(Records drawn from a dataset)
+ + + + +

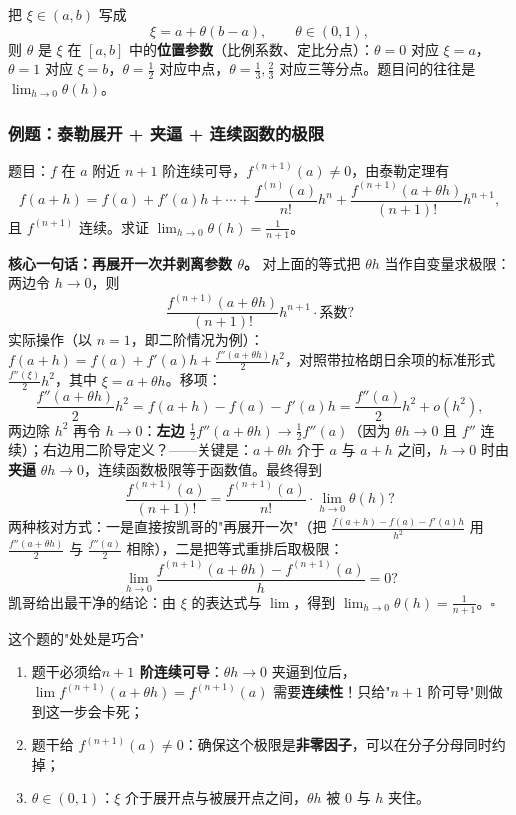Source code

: \documentclass[a4paper]{article}
\begin{document}
把 $\xi\in(a,b)$ 写成
\[
\xi=a+\theta(b-a),\qquad \theta\in(0,1),
\]
则 $\theta$ 是 $\xi$ 在 $[a,b]$ 中的\textbf{位置参数}（比例系数、定比分点）：$\theta=0$ 对应 $\xi=a$，$\theta=1$ 对应 $\xi=b$，$\theta=\frac12$ 对应中点，$\theta=\frac13,\frac23$ 对应三等分点。题目问的往往是 $\lim_{h\to0}\theta(h)$。

\subsubsection{例题：泰勒展开 + 夹逼 + 连续函数的极限}

题目：$f$ 在 $a$ 附近 $n+1$ 阶连续可导，$f^{(n+1)}(a)\neq0$，由泰勒定理有
\[
f(a+h)=f(a)+f'(a)h+\cdots+\frac{f^{(n)}(a)}{n!}h^n+\frac{f^{(n+1)}(a+\theta h)}{(n+1)!}h^{n+1},
\]
且 $f^{(n+1)}$ 连续。求证 $\lim_{h\to0}\theta(h)=\frac{1}{n+1}$。

\textbf{核心一句话：再展开一次并剥离参数 $\theta$。} 对上面的等式把 $\theta h$ 当作自变量求极限：两边令 $h\to0$，则
\[
\frac{f^{(n+1)}(a+\theta h)}{(n+1)!}h^{n+1}\cdot \text{系数}?
\]
实际操作（以 $n=1$，即二阶情况为例）：$f(a+h)=f(a)+f'(a)h+\frac{f''(a+\theta h)}2h^2$，对照带拉格朗日余项的标准形式 $\frac{f''(\xi)}2h^2$，其中 $\xi=a+\theta h$。移项：
\[
\frac{f''(a+\theta h)}2h^2=f(a+h)-f(a)-f'(a)h=\frac{f''(a)}2h^2+o(h^2),
\]
两边除 $h^2$ 再令 $h\to0$：\textbf{左边} $\frac12 f''(a+\theta h)\to\frac12 f''(a)$（因为 $\theta h\to0$ 且 $f''$ 连续）；右边用二阶导定义？——关键是：$a+\theta h$ 介于 $a$ 与 $a+h$ 之间，$h\to0$ 时由\textbf{夹逼} $\theta h\to0$，连续函数极限等于函数值。最终得到
\[
\frac{f^{(n+1)}(a)}{(n+1)!}=\frac{f^{(n+1)}(a)}{n!}\cdot\lim_{h\to0}\theta(h)?
\]
两种核对方式：一是直接按凯哥的"再展开一次"（把 $\frac{f(a+h)-f(a)-f'(a)h}{h^2}$ 用 $\frac{f''(a+\theta h)}2$ 与 $\frac{f''(a)}2$ 相除），二是把等式重排后取极限：
\[
\lim_{h\to0}\frac{f^{(n+1)}(a+\theta h)-f^{(n+1)}(a)}{h}=0?
\]
凯哥给出最干净的结论：由 $\xi$ 的表达式与 $\lim$，得到 $\lim_{h\to0}\theta(h)=\frac1{n+1}$。$\square$

\begin{knowledgebox}{这个题的"处处是巧合"}
\begin{enumerate}
\item 题干必须给\textbf{$n+1$ 阶连续可导}：$\theta h\to0$ 夹逼到位后，$\lim f^{(n+1)}(a+\theta h)=f^{(n+1)}(a)$ 需要\textbf{连续性}！只给"$n+1$ 阶可导"则做到这一步会卡死；
\item 题干给 $f^{(n+1)}(a)\neq0$：确保这个极限是\textbf{非零因子}，可以在分子分母同时约掉；
\item $\theta\in(0,1)$：$\xi$ 介于展开点与被展开点之间，$\theta h$ 被 $0$ 与 $h$ 夹住。
\end{enumerate}
\end{knowledgebox}
\end{document}
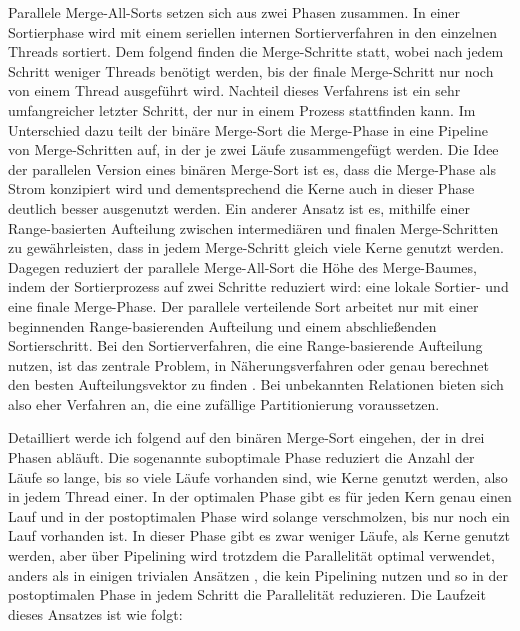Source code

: \documentclass[a4paper,12pt,twoside]{article}
\begin{document}
Parallele Merge-All-Sorts \parencite[S. 831f]{Taniar2000} setzen sich aus zwei Phasen zusammen. In einer Sortierphase wird mit einem seriellen internen Sortierverfahren in den einzelnen Threads sortiert. Dem folgend finden die Merge-Schritte statt, wobei nach jedem Schritt weniger Threads benötigt werden, bis der finale Merge-Schritt nur noch von einem Thread ausgeführt wird. Nachteil dieses Verfahrens ist ein sehr umfangreicher letzter Schritt, der nur in einem Prozess stattfinden kann. Im Unterschied dazu teilt der binäre Merge-Sort \parencite[S. 832f]{Taniar2000} die Merge-Phase in eine Pipeline von Merge-Schritten auf, in der je zwei Läufe zusammengefügt werden. Die Idee der parallelen Version eines binären Merge-Sort \parencite[S. 833]{Taniar2000} ist es, dass die Merge-Phase als Strom konzipiert wird und dementsprechend die Kerne auch in dieser Phase deutlich besser ausgenutzt werden. Ein anderer Ansatz ist es, mithilfe einer Range-basierten Aufteilung zwischen intermediären und finalen Merge-Schritten zu gewährleisten, dass in jedem Merge-Schritt gleich viele Kerne genutzt werden. Dagegen reduziert der parallele Merge-All-Sort \parencite[S. 833f]{Taniar2000} die Höhe des Merge-Baumes, indem der Sortierprozess auf zwei Schritte reduziert wird: eine lokale Sortier- und eine finale Merge-Phase. Der parallele verteilende Sort arbeitet nur mit einer beginnenden Range-basierenden Aufteilung und einem abschließenden Sortierschritt. Bei den Sortierverfahren, die eine Range-basierende Aufteilung nutzen, ist das zentrale Problem, in Näherungsverfahren oder genau berechnet den besten Aufteilungsvektor zu finden \parencite{Lu1994, Iyer1989}. Bei unbekannten Relationen bieten sich also eher Verfahren an, die eine zufällige Partitionierung voraussetzen.

Detailliert werde ich \textcite[S. 333ff]{Bitton1983} folgend auf den binären Merge-Sort eingehen, der in drei Phasen abläuft. Die sogenannte suboptimale Phase reduziert die Anzahl der Läufe so lange, bis so viele Läufe vorhanden sind, wie Kerne genutzt werden, also in jedem Thread einer. In der optimalen Phase gibt es für jeden Kern genau einen Lauf und in der postoptimalen Phase wird solange verschmolzen, bis nur noch ein Lauf vorhanden ist. In dieser Phase gibt es zwar weniger Läufe, als Kerne genutzt werden, aber über Pipelining wird trotzdem die Parallelität optimal verwendet, anders als in einigen trivialen Ansätzen {\autocite{Yu1998}}, die kein Pipelining nutzen und so in der postoptimalen Phase in jedem Schritt die Parallelität reduzieren. Die Laufzeit dieses Ansatzes ist wie folgt:
\end{document}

+ + + + +

WORK TASK »
Write every record out again exactly; no pictures belong in the copy.

RESULT BELOW »
Source code

: \documentclass[a4paper]{article}
\begin{document}
把 $\xi\in(a,b)$ 写成
\[
\xi=a+\theta(b-a),\qquad \theta\in(0,1),
\]
则 $\theta$ 是 $\xi$ 在 $[a,b]$ 中的\textbf{位置参数}（比例系数、定比分点）：$\theta=0$ 对应 $\xi=a$，$\theta=1$ 对应 $\xi=b$，$\theta=\frac12$ 对应中点，$\theta=\frac13,\frac23$ 对应三等分点。题目问的往往是 $\lim_{h\to0}\theta(h)$。

\subsubsection{例题：泰勒展开 + 夹逼 + 连续函数的极限}

题目：$f$ 在 $a$ 附近 $n+1$ 阶连续可导，$f^{(n+1)}(a)\neq0$，由泰勒定理有
\[
f(a+h)=f(a)+f'(a)h+\cdots+\frac{f^{(n)}(a)}{n!}h^n+\frac{f^{(n+1)}(a+\theta h)}{(n+1)!}h^{n+1},
\]
且 $f^{(n+1)}$ 连续。求证 $\lim_{h\to0}\theta(h)=\frac{1}{n+1}$。

\textbf{核心一句话：再展开一次并剥离参数 $\theta$。} 对上面的等式把 $\theta h$ 当作自变量求极限：两边令 $h\to0$，则
\[
\frac{f^{(n+1)}(a+\theta h)}{(n+1)!}h^{n+1}\cdot \text{系数}?
\]
实际操作（以 $n=1$，即二阶情况为例）：$f(a+h)=f(a)+f'(a)h+\frac{f''(a+\theta h)}2h^2$，对照带拉格朗日余项的标准形式 $\frac{f''(\xi)}2h^2$，其中 $\xi=a+\theta h$。移项：
\[
\frac{f''(a+\theta h)}2h^2=f(a+h)-f(a)-f'(a)h=\frac{f''(a)}2h^2+o(h^2),
\]
两边除 $h^2$ 再令 $h\to0$：\textbf{左边} $\frac12 f''(a+\theta h)\to\frac12 f''(a)$（因为 $\theta h\to0$ 且 $f''$ 连续）；右边用二阶导定义？——关键是：$a+\theta h$ 介于 $a$ 与 $a+h$ 之间，$h\to0$ 时由\textbf{夹逼} $\theta h\to0$，连续函数极限等于函数值。最终得到
\[
\frac{f^{(n+1)}(a)}{(n+1)!}=\frac{f^{(n+1)}(a)}{n!}\cdot\lim_{h\to0}\theta(h)?
\]
两种核对方式：一是直接按凯哥的"再展开一次"（把 $\frac{f(a+h)-f(a)-f'(a)h}{h^2}$ 用 $\frac{f''(a+\theta h)}2$ 与 $\frac{f''(a)}2$ 相除），二是把等式重排后取极限：
\[
\lim_{h\to0}\frac{f^{(n+1)}(a+\theta h)-f^{(n+1)}(a)}{h}=0?
\]
凯哥给出最干净的结论：由 $\xi$ 的表达式与 $\lim$，得到 $\lim_{h\to0}\theta(h)=\frac1{n+1}$。$\square$

\begin{knowledgebox}{这个题的"处处是巧合"}
\begin{enumerate}
\item 题干必须给\textbf{$n+1$ 阶连续可导}：$\theta h\to0$ 夹逼到位后，$\lim f^{(n+1)}(a+\theta h)=f^{(n+1)}(a)$ 需要\textbf{连续性}！只给"$n+1$ 阶可导"则做到这一步会卡死；
\item 题干给 $f^{(n+1)}(a)\neq0$：确保这个极限是\textbf{非零因子}，可以在分子分母同时约掉；
\item $\theta\in(0,1)$：$\xi$ 介于展开点与被展开点之间，$\theta h$ 被 $0$ 与 $h$ 夹住。
\end{enumerate}
\end{knowledgebox}
\end{document}
Source code

: \documentclass[a4paper,12pt,twoside]{article}
\begin{document}
Parallele Merge-All-Sorts \parencite[S. 831f]{Taniar2000} setzen sich aus zwei Phasen zusammen. In einer Sortierphase wird mit einem seriellen internen Sortierverfahren in den einzelnen Threads sortiert. Dem folgend finden die Merge-Schritte statt, wobei nach jedem Schritt weniger Threads benötigt werden, bis der finale Merge-Schritt nur noch von einem Thread ausgeführt wird. Nachteil dieses Verfahrens ist ein sehr umfangreicher letzter Schritt, der nur in einem Prozess stattfinden kann. Im Unterschied dazu teilt der binäre Merge-Sort \parencite[S. 832f]{Taniar2000} die Merge-Phase in eine Pipeline von Merge-Schritten auf, in der je zwei Läufe zusammengefügt werden. Die Idee der parallelen Version eines binären Merge-Sort \parencite[S. 833]{Taniar2000} ist es, dass die Merge-Phase als Strom konzipiert wird und dementsprechend die Kerne auch in dieser Phase deutlich besser ausgenutzt werden. Ein anderer Ansatz ist es, mithilfe einer Range-basierten Aufteilung zwischen intermediären und finalen Merge-Schritten zu gewährleisten, dass in jedem Merge-Schritt gleich viele Kerne genutzt werden. Dagegen reduziert der parallele Merge-All-Sort \parencite[S. 833f]{Taniar2000} die Höhe des Merge-Baumes, indem der Sortierprozess auf zwei Schritte reduziert wird: eine lokale Sortier- und eine finale Merge-Phase. Der parallele verteilende Sort arbeitet nur mit einer beginnenden Range-basierenden Aufteilung und einem abschließenden Sortierschritt. Bei den Sortierverfahren, die eine Range-basierende Aufteilung nutzen, ist das zentrale Problem, in Näherungsverfahren oder genau berechnet den besten Aufteilungsvektor zu finden \parencite{Lu1994, Iyer1989}. Bei unbekannten Relationen bieten sich also eher Verfahren an, die eine zufällige Partitionierung voraussetzen.

Detailliert werde ich \textcite[S. 333ff]{Bitton1983} folgend auf den binären Merge-Sort eingehen, der in drei Phasen abläuft. Die sogenannte suboptimale Phase reduziert die Anzahl der Läufe so lange, bis so viele Läufe vorhanden sind, wie Kerne genutzt werden, also in jedem Thread einer. In der optimalen Phase gibt es für jeden Kern genau einen Lauf und in der postoptimalen Phase wird solange verschmolzen, bis nur noch ein Lauf vorhanden ist. In dieser Phase gibt es zwar weniger Läufe, als Kerne genutzt werden, aber über Pipelining wird trotzdem die Parallelität optimal verwendet, anders als in einigen trivialen Ansätzen {\autocite{Yu1998}}, die kein Pipelining nutzen und so in der postoptimalen Phase in jedem Schritt die Parallelität reduzieren. Die Laufzeit dieses Ansatzes ist wie folgt:
\end{document}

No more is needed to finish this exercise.